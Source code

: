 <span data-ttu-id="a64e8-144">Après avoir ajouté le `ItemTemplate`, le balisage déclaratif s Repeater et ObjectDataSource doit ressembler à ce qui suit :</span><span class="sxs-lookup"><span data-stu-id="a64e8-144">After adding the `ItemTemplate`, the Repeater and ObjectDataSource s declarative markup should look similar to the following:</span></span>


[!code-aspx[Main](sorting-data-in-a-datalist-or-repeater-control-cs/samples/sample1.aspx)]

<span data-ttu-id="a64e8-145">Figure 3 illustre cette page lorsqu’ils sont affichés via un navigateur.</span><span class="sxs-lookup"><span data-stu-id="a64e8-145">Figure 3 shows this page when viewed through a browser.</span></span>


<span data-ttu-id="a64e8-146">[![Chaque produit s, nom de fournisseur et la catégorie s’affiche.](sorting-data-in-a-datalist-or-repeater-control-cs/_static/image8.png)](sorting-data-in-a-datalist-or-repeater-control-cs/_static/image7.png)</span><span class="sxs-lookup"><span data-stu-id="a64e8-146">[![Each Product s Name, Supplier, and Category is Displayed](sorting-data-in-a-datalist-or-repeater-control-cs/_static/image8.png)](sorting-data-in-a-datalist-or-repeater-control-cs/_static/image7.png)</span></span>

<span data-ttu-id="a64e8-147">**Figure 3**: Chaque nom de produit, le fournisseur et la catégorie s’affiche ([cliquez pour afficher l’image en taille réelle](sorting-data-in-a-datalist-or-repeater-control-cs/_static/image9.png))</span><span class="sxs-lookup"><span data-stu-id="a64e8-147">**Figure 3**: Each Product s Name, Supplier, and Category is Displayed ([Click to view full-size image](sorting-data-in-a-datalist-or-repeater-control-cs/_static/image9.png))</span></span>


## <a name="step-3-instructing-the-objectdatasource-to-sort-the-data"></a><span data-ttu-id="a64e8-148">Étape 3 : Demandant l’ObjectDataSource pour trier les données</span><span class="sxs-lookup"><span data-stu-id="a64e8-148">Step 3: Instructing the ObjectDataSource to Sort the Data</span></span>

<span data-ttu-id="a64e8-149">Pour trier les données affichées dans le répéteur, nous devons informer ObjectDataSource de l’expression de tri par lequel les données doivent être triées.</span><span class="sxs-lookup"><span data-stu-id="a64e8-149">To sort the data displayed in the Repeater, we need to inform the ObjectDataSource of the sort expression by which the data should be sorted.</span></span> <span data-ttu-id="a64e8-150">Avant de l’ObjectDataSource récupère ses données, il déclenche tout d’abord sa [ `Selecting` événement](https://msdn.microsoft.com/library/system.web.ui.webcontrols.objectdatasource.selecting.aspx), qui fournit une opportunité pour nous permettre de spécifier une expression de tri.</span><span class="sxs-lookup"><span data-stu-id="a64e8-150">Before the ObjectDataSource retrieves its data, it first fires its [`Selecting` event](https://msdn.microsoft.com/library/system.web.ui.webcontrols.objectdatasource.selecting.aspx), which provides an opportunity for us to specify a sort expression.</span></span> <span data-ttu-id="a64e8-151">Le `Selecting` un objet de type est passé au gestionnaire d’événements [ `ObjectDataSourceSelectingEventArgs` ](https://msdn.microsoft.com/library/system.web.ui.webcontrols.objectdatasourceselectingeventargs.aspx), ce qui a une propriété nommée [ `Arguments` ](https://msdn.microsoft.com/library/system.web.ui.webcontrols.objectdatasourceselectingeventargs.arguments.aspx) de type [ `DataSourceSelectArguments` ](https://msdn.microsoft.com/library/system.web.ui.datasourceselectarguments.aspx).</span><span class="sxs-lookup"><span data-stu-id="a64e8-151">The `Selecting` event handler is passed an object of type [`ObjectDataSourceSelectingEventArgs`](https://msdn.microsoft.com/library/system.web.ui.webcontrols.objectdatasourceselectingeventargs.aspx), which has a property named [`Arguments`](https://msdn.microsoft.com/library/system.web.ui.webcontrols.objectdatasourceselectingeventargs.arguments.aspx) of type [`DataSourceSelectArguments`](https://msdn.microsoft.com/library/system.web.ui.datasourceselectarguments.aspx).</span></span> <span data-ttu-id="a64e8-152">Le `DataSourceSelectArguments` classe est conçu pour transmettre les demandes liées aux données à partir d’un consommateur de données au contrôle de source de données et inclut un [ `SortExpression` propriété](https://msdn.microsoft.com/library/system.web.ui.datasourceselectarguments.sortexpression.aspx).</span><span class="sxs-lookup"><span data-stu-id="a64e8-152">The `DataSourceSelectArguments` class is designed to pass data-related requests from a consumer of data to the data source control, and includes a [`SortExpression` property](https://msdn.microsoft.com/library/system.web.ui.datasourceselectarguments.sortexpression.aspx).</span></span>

━━━━━━━━━━━━━━━━

## EXERCISE DIRECTIONS:
Set down the lines of the listing word for word, from its first line through the line containing "through a browser.</span></span>". Both of those lines belong in the answer, and no others do.

## TASK SOLUTION:
Source code

: <span data-ttu-id="a64e8-144">Après avoir ajouté le `ItemTemplate`, le balisage déclaratif s Repeater et ObjectDataSource doit ressembler à ce qui suit :</span><span class="sxs-lookup"><span data-stu-id="a64e8-144">After adding the `ItemTemplate`, the Repeater and ObjectDataSource s declarative markup should look similar to the following:</span></span>


[!code-aspx[Main](sorting-data-in-a-datalist-or-repeater-control-cs/samples/sample1.aspx)]

<span data-ttu-id="a64e8-145">Figure 3 illustre cette page lorsqu’ils sont affichés via un navigateur.</span><span class="sxs-lookup"><span data-stu-id="a64e8-145">Figure 3 shows this page when viewed through a browser.</span></span>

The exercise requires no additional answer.